Background information
- Born: Philadelphia, Pennsylvania, U.S.
- Genres: Classical
- Occupation: Violinist
- Instrument: Violin
- Website: Instagram Profile Facebook Page Official Website

= Giora Schmidt =

American-Israeli violinist

Giora Schmidt (גיורא שמידט) is an American-Israeli violinist.

==Biography==
Giora Schmidt was born into a family of musicians in Philadelphia, Pennsylvania. His parents emigrated from Israel in 1978 and played with the Philadelphia Opera Company Orchestra. His mother, Michal Schmidt is a cellist and pianist and is on the faculty of Bryn Mawr and Haverford Colleges and the University of Pennsylvania.
His father, Dov Schmidt, is a violinist and businessman.

Schmidt began his violin studies at the age of four, and by 12 was commuting between Philadelphia and New York to study with Patinka Kopec and Pinchas Zukerman at the Manhattan School of Music.
Schmidt did not truly become serious until the age of 14 when he began spending summers at the Perlman Music Program in Shelter Island, NY. There he met Itzhak Perlman who invited Schmidt to study with him and the late violin pedagogue Dorothy DeLay at the Juilliard Pre-College.

In between his lessons in New York, Schmidt worked intensely with violinist Geoffrey Michaels on scales, etudes and the Sonatas and Partitas of Johann Sebastian Bach – in the tradition of Efrem Zimbalist and Oscar Shumsky.

At 18, Schmidt entered the Juilliard School where he continued his studies with Perlman and DeLay, graduating in 2004. From 2004–2006 he was chosen to be a Starling Fellow where he taught as Itzhak Perlman's assistant at the Juilliard School.

He has appeared as soloist with numerous symphony orchestras around the globe including Cleveland, Philadelphia, Chicago, Detroit, Toronto, Vancouver, National Symphony Orchestra of Cuba, Orquesta Filarmónica de la UNAM (Mexico City), Orquesta Sinfonica de Chile, Sendai Philharmonic and the Israel Philharmonic. In February 2003, he made his Carnegie Hall debut performing the Barber Violin Concerto with the New York Youth Symphony

In recital and chamber music, Schmidt has performed at Carnegie Hall, The Kennedy Center, The Metropolitan Museum of Art in New York, San Francisco Performances, the Louvre Museum in Paris, and Tokyo's Musashino Cultural Hall. His festival appearances include the Ravinia Festival, the Santa Fe and Montreal Chamber Music Festivals, Bard Music Festival, Scotia Festival of Music and Music Academy of the West.
He has collaborated with such acclaimed musicians as Itzhak Perlman, Pinchas Zukerman, Yefim Bronfman, Lynn Harrell, Anne Sofie von Otter, Ralph Kirshbaum and Michael Tree.

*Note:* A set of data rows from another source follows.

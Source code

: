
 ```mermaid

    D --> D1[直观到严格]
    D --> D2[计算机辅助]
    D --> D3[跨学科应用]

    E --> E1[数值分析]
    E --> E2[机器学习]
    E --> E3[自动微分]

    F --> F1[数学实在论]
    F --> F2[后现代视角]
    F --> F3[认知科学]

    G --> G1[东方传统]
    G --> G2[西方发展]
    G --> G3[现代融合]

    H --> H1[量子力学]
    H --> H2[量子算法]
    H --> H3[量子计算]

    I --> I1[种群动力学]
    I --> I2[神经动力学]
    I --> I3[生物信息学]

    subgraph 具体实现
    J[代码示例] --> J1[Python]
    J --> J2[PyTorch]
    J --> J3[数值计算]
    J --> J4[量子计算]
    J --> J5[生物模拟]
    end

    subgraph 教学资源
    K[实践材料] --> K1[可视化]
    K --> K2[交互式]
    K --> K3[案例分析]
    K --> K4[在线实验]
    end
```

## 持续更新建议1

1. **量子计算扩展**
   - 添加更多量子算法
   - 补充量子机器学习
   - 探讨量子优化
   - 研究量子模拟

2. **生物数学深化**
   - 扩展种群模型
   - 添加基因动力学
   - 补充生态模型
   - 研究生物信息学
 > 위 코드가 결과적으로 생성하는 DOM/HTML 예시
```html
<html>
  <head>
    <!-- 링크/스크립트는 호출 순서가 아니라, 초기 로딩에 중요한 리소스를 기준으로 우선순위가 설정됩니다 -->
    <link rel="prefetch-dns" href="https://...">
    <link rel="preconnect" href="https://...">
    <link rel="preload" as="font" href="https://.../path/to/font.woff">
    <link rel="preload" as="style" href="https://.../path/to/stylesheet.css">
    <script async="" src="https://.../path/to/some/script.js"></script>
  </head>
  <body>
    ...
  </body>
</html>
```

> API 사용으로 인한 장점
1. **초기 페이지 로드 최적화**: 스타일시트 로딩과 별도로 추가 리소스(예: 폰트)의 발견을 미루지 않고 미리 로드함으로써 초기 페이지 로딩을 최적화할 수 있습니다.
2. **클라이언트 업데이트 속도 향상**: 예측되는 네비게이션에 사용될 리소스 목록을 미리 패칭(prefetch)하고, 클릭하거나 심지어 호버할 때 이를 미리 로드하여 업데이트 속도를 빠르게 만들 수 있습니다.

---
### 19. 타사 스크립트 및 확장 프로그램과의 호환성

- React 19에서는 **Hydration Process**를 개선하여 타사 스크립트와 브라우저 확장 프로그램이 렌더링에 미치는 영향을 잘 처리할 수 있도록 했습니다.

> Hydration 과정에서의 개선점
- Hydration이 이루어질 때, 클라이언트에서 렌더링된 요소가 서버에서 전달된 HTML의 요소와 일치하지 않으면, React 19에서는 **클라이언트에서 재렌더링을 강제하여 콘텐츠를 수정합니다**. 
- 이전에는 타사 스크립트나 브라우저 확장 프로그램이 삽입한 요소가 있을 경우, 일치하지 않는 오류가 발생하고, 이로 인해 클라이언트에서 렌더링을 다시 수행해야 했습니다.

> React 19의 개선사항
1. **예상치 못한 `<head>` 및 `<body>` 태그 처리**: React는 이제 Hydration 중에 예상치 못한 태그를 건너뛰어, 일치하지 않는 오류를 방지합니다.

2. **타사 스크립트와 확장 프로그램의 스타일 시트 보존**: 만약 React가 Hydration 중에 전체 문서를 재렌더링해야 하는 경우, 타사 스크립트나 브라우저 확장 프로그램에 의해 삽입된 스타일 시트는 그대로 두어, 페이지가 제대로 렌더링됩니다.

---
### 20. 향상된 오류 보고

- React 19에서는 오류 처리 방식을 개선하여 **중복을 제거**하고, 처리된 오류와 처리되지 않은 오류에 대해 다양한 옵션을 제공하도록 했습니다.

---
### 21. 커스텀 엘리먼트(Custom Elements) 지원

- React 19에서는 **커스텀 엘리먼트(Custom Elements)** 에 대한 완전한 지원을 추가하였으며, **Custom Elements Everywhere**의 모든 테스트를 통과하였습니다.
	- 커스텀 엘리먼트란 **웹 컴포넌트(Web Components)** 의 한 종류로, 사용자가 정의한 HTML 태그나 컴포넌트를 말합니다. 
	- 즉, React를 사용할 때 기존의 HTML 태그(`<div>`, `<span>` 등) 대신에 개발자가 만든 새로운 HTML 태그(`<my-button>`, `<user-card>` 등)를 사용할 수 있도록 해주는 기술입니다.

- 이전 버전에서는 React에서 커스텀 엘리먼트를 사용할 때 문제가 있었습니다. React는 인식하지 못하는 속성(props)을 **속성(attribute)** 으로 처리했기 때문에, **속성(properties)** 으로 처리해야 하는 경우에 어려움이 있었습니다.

Committed to education and sharing his passion for music, Schmidt is currently on the Artist Faculty at New York University (NYU Steinhardt), and Orford Musique Academie (Quebec) in the summers.
Previously, he was on the faculty at the University of Cincinnati - College-Conservatory of Music (CCM), The Juilliard School and the Perlman Music Program. Through technology and social media he regularly seeks out new ways of reaching young violinists and music lovers around the world.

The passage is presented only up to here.